[[ DATA, beginning ]]

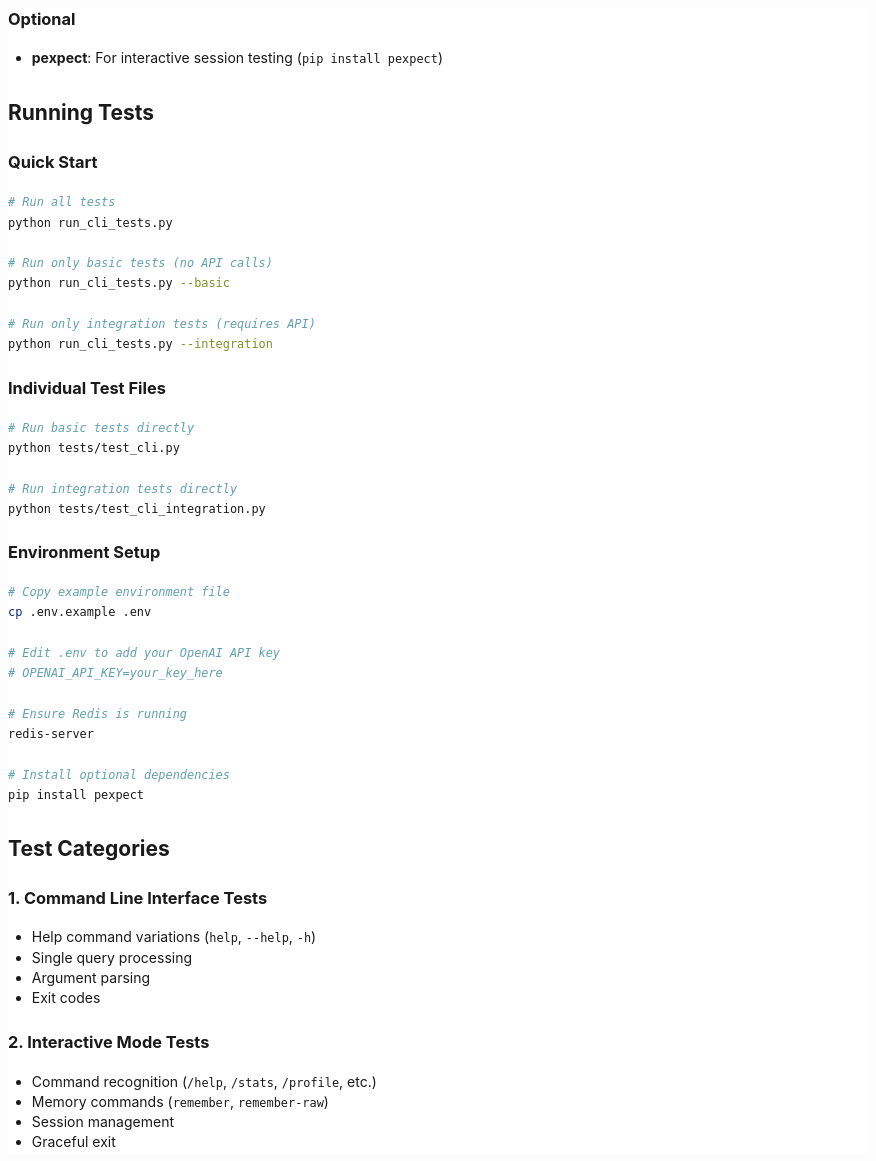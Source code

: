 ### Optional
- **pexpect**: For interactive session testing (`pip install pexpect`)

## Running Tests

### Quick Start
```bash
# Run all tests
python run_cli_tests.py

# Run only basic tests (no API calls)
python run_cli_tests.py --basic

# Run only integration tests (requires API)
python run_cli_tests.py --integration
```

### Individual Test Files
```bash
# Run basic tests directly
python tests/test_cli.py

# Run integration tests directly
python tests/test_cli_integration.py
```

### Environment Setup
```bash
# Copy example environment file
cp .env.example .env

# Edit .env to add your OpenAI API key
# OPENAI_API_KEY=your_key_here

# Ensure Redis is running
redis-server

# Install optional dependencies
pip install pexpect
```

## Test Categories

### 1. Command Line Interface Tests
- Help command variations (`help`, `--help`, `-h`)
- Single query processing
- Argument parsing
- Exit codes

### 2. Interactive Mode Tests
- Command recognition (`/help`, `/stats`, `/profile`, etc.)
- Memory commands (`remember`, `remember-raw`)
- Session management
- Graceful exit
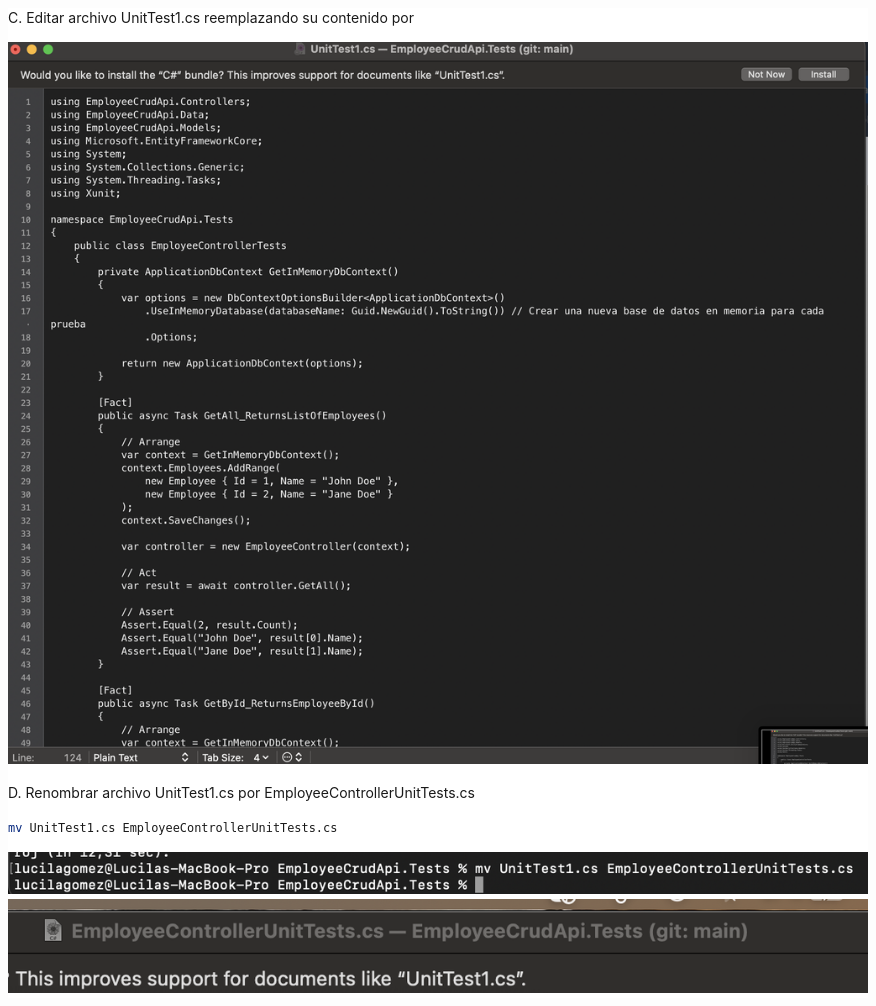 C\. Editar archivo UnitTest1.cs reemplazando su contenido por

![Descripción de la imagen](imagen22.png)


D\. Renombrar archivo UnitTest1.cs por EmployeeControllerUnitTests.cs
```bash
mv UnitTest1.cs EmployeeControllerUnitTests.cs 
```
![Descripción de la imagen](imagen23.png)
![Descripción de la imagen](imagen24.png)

[[ DATA, end ]]

# [REQUIRED ACTION]
From the line containing "## Running Tests" through the end of the entries, quote each line exactly and nothing else, excluding all pictures.

# [EXERCISE ANSWER]
## Running Tests

### Quick Start
```bash
# Run all tests
python run_cli_tests.py

# Run only basic tests (no API calls)
python run_cli_tests.py --basic

# Run only integration tests (requires API)
python run_cli_tests.py --integration
```

### Individual Test Files
```bash
# Run basic tests directly
python tests/test_cli.py

# Run integration tests directly
python tests/test_cli_integration.py
```

### Environment Setup
```bash
# Copy example environment file
cp .env.example .env

# Edit .env to add your OpenAI API key
# OPENAI_API_KEY=your_key_here

# Ensure Redis is running
redis-server

# Install optional dependencies
pip install pexpect
```

## Test Categories

### 1. Command Line Interface Tests
- Help command variations (`help`, `--help`, `-h`)
- Single query processing
- Argument parsing
- Exit codes

### 2. Interactive Mode Tests
- Command recognition (`/help`, `/stats`, `/profile`, etc.)
- Memory commands (`remember`, `remember-raw`)
- Session management
- Graceful exit
 C\. Editar archivo UnitTest1.cs reemplazando su contenido por

![Descripción de la imagen](imagen22.png)


D\. Renombrar archivo UnitTest1.cs por EmployeeControllerUnitTests.cs
```bash
mv UnitTest1.cs EmployeeControllerUnitTests.cs 
```
![Descripción de la imagen](imagen23.png)
![Descripción de la imagen](imagen24.png)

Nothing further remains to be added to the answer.